Using Digital Twins as a Sandbox for the Evaluation of Cyber Attacks on Avionics Networks
Primary Investigator:
Mark Daniel Ward
Alisha Gadaginmath, Sanjana Gadaginmath, Yury A. Kuleshov, Hridhay Monangi (TA), Kabir Nagpal, Katie B. O’Daniel, Dalbert Sun, Lucas Tan, Korel Ucpinar, Nathan L. Veatch, Naren Velnambi
Abstract
Conventional methods of the evaluation of cyber attacks on avionics networks do not meet the requirements of the ongoing Industry 4.0 (I4.0) revolution.

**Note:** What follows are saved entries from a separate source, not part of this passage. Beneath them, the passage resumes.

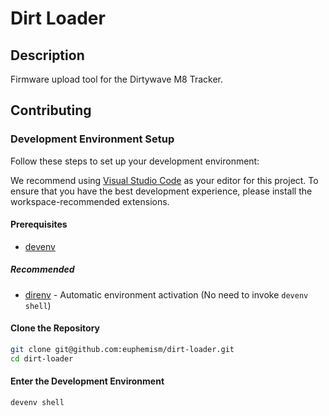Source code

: # Dirt Loader

## Description

Firmware upload tool for the Dirtywave M8 Tracker.

## Contributing

### Development Environment Setup

Follow these steps to set up your development environment:

We recommend using [Visual Studio Code](https://code.visualstudio.com/) as your editor for this project. To ensure that you have the best development experience, please install the workspace-recommended extensions.

#### Prerequisites

- [devenv](https://devenv.sh/)

##### Recommended

- [direnv](https://direnv.net/) - Automatic environment activation (No need to invoke `devenv shell`)

#### Clone the Repository

```sh
git clone git@github.com:euphemism/dirt-loader.git
cd dirt-loader
```

#### Enter the Development Environment

```sh
devenv shell
```
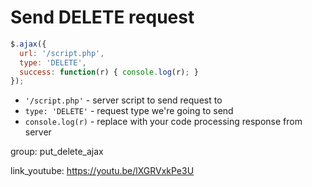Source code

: # Send DELETE request

```javascript
$.ajax({
  url: '/script.php',
  type: 'DELETE',
  success: function(r) { console.log(r); }
});
```

- `'/script.php'` - server script to send request to
- `type: 'DELETE'` - request type we're going to send
- `console.log(r)` - replace with your code processing response from server

group: put_delete_ajax


link_youtube: https://youtu.be/lXGRVxkPe3U
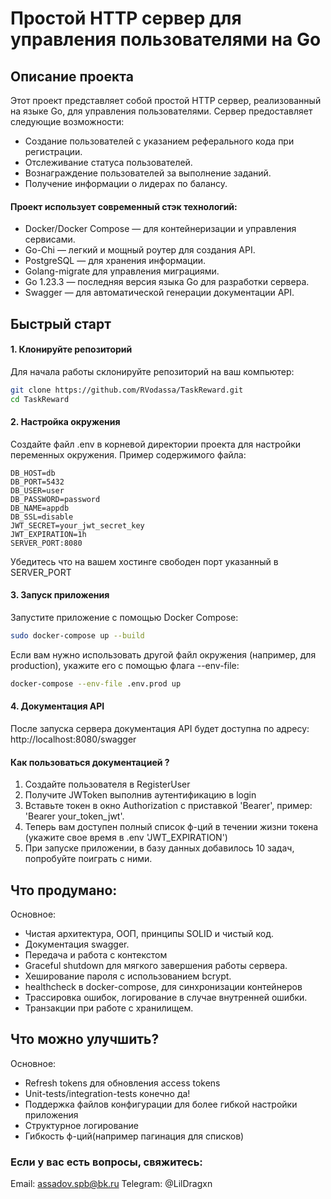 # Простой HTTP сервер для управления пользователями на Go 

## Описание проекта

Этот проект представляет собой простой HTTP сервер, реализованный на языке Go,
для управления пользователями. Сервер предоставляет следующие возможности:
- Создание пользователей с указанием реферального кода при регистрации.
- Отслеживание статуса пользователей.
- Вознаграждение пользователей за выполнение заданий.
- Получение информации о лидерах по балансу.

#### Проект использует современный стэк технологий:
- Docker/Docker Compose — для контейнеризации и управления сервисами.
- Go-Chi — легкий и мощный роутер для создания API.
- PostgreSQL — для хранения информации.
- Golang-migrate для управления миграциями.
- Go 1.23.3 — последняя версия языка Go для разработки сервера.
- Swagger — для автоматической генерации документации API.

## Быстрый старт
#### 1. Клонируйте репозиторий

Для начала работы склонируйте репозиторий на ваш компьютер:

```bash
git clone https://github.com/RVodassa/TaskReward.git
cd TaskReward
```

#### 2. Настройка окружения

Создайте файл .env в корневой директории проекта для настройки переменных окружения. Пример содержимого файла:
```env
DB_HOST=db
DB_PORT=5432
DB_USER=user
DB_PASSWORD=password
DB_NAME=appdb
DB_SSL=disable
JWT_SECRET=your_jwt_secret_key
JWT_EXPIRATION=1h
SERVER_PORT:8080
```
Убедитесь что на вашем хостинге свободен порт указанный в SERVER_PORT

#### 3. Запуск приложения

Запустите приложение с помощью Docker Compose:

```bash
sudo docker-compose up --build
```

Если вам нужно использовать другой файл окружения (например, для production), укажите его с помощью флага --env-file:

```bash
docker-compose --env-file .env.prod up
```

#### 4. Документация API

После запуска сервера документация API будет доступна по адресу:
http://localhost:8080/swagger

#### Как пользоваться документацией ?
1. Создайте пользователя в RegisterUser
2. Получите JWToken выполнив аутентификацию в login
3. Вставьте токен в окно Authorization с приставкой 'Bearer', пример: 'Bearer your_token_jwt'.
4. Теперь вам доступен полный список ф-ций в течении жизни токена (укажите свое время в .env 'JWT_EXPIRATION') 
5. При запуске приложении, в базу данных добавилось 10 задач, попробуйте поиграть с ними.

## Что продумано:
Основное: 
- Чистая архитектура, ООП, принципы SOLID и чистый код.
- Документация swagger.
- Передача и работа с контекстом
- Graceful shutdown для мягкого завершения работы сервера.
- Хеширование пароля с использованием bcrypt.
- healthcheck в docker-compose, для синхронизации контейнеров
- Трассировка ошибок, логирование в случае внутренней ошибки.
- Транзакции при работе с хранилищем.


## Что можно улучшить?
Основное:
- Refresh tokens для обновления access tokens
- Unit-tests/integration-tests конечно да!
- Поддержка файлов конфигурации для более гибкой настройки приложения
- Структурное логирование
- Гибкость ф-ций(например пагинация для списков)

### Если у вас есть вопросы, свяжитесь:
Email: assadov.spb@bk.ru
Telegram: @LilDragxn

The proposed alternative method is the use of digital twins. Digital twins have not been widely used in avionics networks in academia. During the previous stages of research, the Purdue Data Mine students in collaboration with the Boeing Company mentors developed a prototype of a digital twin and simulated sample attacks. Based on the recent feedback from aviation industry experts, the research team is currently focused on increasing the fidelity of the digital twin and integrating the new attack vector related to Automatic Dependent Surveillance-Broadcast (ADS-B). The project goal is to design a digital twin-based avionics networks sandbox and validate its features with the new attack vector. Other students and industry researchers can potentially benefit from using the sandbox to evaluate cyber attacks on avionics networks.